> Task to carry out
If a line of the records contains the string "dependencias", copy it out.

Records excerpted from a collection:
────────────────
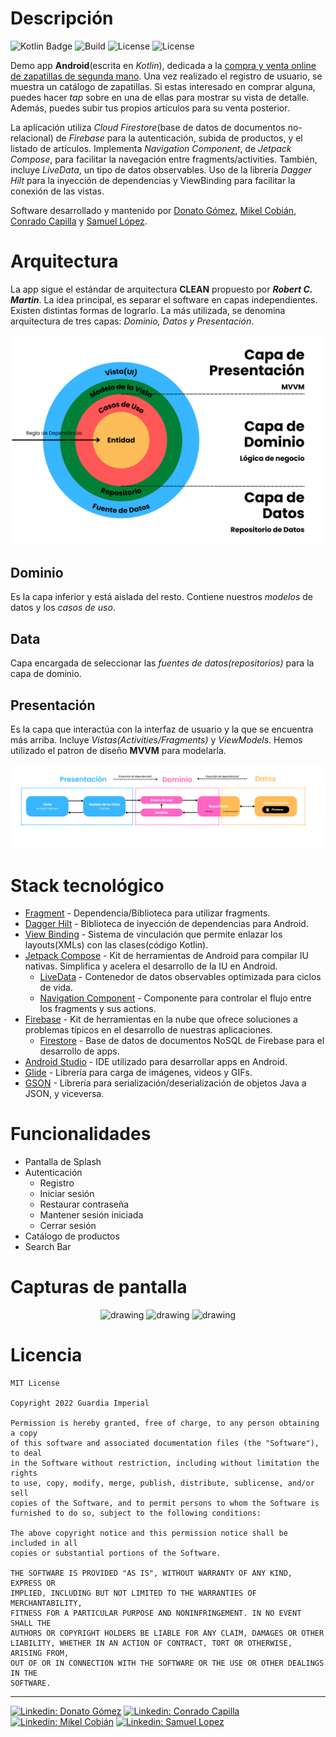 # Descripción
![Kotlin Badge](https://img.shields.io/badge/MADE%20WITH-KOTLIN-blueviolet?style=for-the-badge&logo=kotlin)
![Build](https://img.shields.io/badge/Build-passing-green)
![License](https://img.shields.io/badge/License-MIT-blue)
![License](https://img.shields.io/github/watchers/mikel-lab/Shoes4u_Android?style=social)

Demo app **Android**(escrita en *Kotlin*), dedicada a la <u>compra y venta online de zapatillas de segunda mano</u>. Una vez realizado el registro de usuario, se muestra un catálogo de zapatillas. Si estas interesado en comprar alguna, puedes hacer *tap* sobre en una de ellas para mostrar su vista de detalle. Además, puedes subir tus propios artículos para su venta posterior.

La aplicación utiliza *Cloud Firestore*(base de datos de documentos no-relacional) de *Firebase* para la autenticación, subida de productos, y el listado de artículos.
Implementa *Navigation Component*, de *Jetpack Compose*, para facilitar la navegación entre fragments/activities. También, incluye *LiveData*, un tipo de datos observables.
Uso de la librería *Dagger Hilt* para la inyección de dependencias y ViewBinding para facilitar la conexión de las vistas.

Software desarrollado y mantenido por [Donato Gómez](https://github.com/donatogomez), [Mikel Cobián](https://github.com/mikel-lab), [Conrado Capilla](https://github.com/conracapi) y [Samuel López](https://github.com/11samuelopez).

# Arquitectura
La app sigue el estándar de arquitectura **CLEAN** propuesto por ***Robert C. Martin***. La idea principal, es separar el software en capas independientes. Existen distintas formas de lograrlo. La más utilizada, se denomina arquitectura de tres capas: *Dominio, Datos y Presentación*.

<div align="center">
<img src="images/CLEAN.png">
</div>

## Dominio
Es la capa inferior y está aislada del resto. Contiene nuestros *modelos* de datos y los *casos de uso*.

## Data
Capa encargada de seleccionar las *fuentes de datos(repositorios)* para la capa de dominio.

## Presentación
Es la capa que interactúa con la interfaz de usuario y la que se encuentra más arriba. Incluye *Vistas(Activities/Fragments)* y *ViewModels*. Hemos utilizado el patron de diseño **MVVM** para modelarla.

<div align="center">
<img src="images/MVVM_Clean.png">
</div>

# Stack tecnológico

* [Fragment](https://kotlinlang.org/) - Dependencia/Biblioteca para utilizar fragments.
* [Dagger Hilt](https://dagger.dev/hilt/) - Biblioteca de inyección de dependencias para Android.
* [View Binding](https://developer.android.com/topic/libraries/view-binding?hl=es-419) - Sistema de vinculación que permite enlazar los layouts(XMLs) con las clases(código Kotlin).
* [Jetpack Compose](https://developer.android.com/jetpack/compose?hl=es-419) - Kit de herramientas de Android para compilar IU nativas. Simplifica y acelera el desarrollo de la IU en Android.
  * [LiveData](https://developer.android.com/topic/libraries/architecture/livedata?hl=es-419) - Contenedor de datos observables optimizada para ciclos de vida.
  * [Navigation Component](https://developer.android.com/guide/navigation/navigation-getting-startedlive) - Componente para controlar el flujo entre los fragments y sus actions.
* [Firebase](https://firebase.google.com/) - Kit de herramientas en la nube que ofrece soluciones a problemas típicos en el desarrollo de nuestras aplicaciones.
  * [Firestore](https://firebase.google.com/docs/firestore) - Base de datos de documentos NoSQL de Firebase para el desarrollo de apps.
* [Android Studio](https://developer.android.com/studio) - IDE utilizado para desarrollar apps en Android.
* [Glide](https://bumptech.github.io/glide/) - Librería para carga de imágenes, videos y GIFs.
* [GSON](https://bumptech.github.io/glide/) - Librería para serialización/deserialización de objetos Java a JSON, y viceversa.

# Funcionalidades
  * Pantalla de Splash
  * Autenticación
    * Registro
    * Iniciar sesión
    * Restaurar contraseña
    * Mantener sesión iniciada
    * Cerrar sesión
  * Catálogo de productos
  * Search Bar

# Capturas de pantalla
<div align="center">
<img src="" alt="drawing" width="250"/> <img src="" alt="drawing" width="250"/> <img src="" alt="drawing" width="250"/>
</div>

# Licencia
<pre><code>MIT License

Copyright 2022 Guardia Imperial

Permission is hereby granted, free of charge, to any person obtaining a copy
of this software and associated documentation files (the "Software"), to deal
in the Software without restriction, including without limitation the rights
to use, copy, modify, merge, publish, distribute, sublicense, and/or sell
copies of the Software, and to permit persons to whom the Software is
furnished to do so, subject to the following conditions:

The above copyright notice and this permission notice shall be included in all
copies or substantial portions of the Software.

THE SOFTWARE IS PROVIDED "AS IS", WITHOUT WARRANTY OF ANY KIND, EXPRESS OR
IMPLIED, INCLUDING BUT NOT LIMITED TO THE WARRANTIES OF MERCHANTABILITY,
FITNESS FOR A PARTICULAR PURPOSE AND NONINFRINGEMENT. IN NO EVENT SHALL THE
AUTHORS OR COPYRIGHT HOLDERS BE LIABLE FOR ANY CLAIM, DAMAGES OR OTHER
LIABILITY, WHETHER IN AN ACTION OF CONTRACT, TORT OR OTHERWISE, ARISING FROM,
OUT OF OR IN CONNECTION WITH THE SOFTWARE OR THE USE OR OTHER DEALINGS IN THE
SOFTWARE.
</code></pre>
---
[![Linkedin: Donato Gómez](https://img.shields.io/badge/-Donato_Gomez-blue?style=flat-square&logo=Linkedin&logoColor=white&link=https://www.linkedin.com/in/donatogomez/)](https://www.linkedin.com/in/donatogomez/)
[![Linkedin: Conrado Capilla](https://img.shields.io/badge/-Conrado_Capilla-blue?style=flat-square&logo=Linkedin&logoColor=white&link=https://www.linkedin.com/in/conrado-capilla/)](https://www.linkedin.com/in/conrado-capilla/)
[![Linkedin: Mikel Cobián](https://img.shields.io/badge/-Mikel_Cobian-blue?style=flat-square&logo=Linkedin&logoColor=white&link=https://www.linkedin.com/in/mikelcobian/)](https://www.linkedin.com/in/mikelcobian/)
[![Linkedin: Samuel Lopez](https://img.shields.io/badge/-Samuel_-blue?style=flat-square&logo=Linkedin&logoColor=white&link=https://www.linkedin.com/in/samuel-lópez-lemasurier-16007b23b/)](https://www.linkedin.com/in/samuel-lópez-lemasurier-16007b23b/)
────────────────
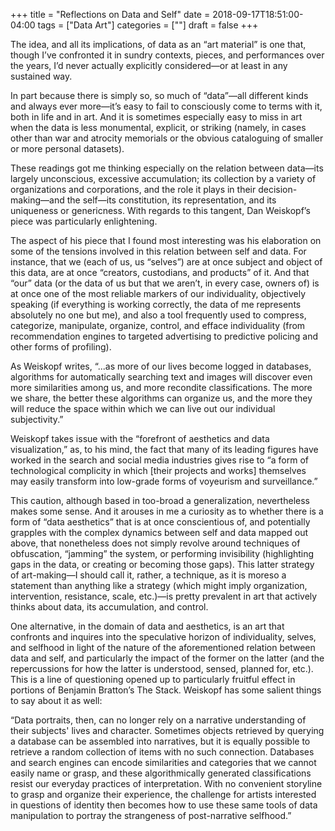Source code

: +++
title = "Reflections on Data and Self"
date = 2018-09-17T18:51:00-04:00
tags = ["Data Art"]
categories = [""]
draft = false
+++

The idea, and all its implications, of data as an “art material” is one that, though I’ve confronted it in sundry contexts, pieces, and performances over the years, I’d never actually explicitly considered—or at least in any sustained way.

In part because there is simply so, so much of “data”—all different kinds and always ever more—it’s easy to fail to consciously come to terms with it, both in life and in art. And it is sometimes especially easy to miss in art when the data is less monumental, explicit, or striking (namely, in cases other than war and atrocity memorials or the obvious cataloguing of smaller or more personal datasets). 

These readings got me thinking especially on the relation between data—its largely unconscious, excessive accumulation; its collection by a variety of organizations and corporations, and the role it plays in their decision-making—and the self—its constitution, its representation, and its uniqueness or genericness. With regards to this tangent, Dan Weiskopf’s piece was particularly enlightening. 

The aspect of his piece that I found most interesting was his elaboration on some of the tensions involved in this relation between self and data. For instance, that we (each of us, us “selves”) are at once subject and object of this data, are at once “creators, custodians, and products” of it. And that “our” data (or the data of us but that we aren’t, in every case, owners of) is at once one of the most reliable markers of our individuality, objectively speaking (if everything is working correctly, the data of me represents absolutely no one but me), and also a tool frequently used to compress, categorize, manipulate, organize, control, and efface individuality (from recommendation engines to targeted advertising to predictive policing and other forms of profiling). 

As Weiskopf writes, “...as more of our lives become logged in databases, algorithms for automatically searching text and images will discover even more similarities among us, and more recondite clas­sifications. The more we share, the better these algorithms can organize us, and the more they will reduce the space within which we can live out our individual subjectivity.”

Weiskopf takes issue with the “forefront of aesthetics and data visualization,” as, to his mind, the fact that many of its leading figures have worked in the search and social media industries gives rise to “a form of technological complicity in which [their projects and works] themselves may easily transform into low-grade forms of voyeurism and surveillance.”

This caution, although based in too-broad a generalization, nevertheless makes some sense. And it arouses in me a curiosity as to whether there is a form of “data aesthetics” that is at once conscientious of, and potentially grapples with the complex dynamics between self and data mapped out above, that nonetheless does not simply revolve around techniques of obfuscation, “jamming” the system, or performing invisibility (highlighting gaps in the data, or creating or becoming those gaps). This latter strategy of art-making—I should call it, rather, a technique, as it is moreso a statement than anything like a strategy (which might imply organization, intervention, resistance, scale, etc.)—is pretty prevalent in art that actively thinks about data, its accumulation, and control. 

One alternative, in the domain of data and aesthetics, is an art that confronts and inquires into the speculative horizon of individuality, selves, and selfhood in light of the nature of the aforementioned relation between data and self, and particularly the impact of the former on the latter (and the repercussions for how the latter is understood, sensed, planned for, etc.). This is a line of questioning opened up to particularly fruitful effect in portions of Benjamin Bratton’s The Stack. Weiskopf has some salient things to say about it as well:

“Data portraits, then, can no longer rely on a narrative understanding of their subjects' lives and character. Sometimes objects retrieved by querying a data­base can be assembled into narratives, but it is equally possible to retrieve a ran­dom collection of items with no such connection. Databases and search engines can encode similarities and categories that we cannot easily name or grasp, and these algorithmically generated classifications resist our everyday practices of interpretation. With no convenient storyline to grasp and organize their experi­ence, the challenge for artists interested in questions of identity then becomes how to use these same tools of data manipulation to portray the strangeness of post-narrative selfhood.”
────────────────
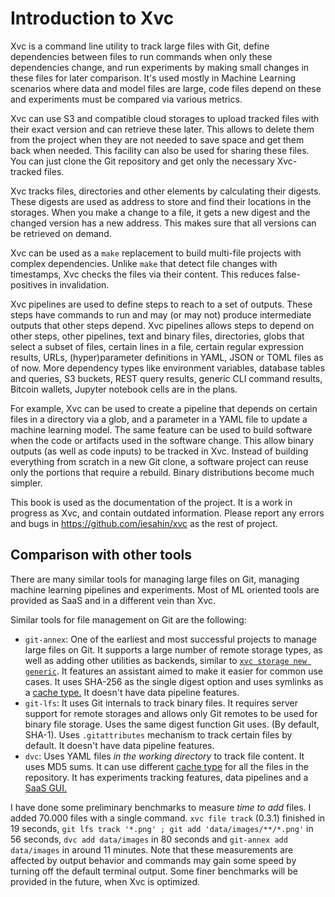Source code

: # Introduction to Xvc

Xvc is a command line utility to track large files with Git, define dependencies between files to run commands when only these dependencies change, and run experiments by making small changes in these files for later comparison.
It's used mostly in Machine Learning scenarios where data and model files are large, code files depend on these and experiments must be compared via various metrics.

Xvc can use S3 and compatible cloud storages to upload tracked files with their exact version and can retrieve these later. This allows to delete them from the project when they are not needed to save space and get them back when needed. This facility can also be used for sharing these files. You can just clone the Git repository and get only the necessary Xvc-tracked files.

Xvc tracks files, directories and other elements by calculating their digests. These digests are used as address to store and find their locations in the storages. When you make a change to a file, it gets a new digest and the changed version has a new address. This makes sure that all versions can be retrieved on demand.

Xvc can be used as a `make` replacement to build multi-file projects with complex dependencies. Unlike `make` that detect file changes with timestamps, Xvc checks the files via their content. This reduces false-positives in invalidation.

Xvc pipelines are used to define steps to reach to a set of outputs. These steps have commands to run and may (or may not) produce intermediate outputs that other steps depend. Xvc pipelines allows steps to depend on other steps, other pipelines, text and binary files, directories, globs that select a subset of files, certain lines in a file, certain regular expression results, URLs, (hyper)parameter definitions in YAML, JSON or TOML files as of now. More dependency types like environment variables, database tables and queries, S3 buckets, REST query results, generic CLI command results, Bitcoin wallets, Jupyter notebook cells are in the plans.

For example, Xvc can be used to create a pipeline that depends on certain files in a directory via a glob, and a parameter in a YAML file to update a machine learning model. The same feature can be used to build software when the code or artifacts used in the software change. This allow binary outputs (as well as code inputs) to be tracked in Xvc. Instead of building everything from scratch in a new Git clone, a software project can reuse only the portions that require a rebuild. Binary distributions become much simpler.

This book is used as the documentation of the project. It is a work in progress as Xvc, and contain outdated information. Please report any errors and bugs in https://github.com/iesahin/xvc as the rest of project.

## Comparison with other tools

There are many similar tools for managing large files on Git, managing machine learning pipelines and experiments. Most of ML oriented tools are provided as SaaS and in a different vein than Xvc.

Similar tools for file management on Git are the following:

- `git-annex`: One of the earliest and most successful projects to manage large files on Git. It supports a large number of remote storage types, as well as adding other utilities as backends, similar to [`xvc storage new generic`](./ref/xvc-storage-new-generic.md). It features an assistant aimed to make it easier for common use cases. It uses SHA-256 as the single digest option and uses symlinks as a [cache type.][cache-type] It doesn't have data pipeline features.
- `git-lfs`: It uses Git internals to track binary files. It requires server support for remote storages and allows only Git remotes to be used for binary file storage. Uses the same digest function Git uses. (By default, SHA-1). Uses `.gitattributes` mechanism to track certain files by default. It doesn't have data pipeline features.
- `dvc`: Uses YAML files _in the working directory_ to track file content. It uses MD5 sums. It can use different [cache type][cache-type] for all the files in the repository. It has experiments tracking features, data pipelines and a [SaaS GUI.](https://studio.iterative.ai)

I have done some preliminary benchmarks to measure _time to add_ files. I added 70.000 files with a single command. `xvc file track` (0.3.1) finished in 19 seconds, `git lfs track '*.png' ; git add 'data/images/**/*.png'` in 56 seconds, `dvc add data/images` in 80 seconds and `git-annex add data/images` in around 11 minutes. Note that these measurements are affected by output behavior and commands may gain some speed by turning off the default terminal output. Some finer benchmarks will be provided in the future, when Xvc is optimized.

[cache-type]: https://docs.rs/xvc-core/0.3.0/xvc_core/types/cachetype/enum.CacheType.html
────────────────
> Result
Uso de la librería *Dagger Hilt* para la inyección de dependencias y ViewBinding para facilitar la conexión de las vistas.
* [Dagger Hilt](https://dagger.dev/hilt/) - Biblioteca de inyección de dependencias para Android.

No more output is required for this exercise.